Dead space volume remains relatively constant on a minute-by-minute basis.  However, lower tidal volumes increase the proportion of each breath composed of dead space.  If minute ventilation (tidal volume x respiratory rate) is unchanged, the consequence of the low-tidal-volumes is an increase in dead space ventilation (inefficient breathing).

Patients undergoing mechanical ventilation weaning typically have weakened respiratory muscles and therefore tend to breathe at low tidal volumes to minimize the work of breathing.  This hypoventilation triggers an increase in respiratory drive that increases respiratory rate to maintain minute ventilation.  When patients are being weaned off the ventilator, the ratio of their respiratory rate/tidal volume, known as the rapid shallow breathing index (RSBI), is measured; a low RSBI indicates relatively high tidal volumes, relatively efficient breathing, and a lower likelihood of recurrent respiratory failure once ventilatory support is discontinued.

(Choice A)  Increases in both respiratory rate and tidal volume result in increased minute ventilation.  However, the graph shows that minute ventilation remains the same after ventilator adjustment.
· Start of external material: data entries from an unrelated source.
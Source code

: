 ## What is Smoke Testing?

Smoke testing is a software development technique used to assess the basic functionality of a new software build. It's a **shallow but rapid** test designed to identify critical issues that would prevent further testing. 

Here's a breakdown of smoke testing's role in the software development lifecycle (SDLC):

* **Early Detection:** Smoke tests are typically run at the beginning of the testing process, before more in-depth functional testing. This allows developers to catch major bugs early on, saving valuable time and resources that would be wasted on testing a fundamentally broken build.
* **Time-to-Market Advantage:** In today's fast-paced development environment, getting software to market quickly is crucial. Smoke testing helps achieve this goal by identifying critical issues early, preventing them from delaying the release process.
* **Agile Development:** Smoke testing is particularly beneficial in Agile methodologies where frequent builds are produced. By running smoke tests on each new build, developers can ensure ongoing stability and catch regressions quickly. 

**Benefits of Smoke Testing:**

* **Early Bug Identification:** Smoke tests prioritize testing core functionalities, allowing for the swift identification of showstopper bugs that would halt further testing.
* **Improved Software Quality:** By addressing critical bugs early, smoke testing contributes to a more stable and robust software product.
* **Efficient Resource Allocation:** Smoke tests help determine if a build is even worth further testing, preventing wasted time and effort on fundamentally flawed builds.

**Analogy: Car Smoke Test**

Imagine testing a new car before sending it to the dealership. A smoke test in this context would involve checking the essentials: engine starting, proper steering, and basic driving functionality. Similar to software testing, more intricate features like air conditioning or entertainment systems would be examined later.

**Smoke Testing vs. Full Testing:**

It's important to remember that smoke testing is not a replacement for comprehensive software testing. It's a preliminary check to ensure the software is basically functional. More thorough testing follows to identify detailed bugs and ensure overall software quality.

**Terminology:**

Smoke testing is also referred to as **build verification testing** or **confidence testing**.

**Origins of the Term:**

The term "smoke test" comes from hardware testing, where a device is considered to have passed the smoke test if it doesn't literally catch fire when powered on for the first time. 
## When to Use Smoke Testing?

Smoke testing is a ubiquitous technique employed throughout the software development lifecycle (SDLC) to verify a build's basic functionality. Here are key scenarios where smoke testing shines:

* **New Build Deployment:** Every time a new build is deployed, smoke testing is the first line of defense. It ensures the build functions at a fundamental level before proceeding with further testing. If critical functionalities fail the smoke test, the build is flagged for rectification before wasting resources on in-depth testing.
(Choice C)  A decrease in respiratory rate and an increase in tidal volume would keep minute ventilation constant; however, the total volume of dead-space air breathed each minute would decrease rather than increase.

(Choice D)  Decreases in both respiratory rate and tidal volume would result in decreased, rather than constant, minute ventilation.

Educational objective:
Patients being weaned from mechanical ventilation typically breathe at low tidal volumes, with a compensatory increase in respiratory rate to maintain minute ventilation.  Because at low tidal volumes a higher proportion of each breath is composed of dead space, this type of breathing leads to an increase in wasted ventilation (inefficient breathing).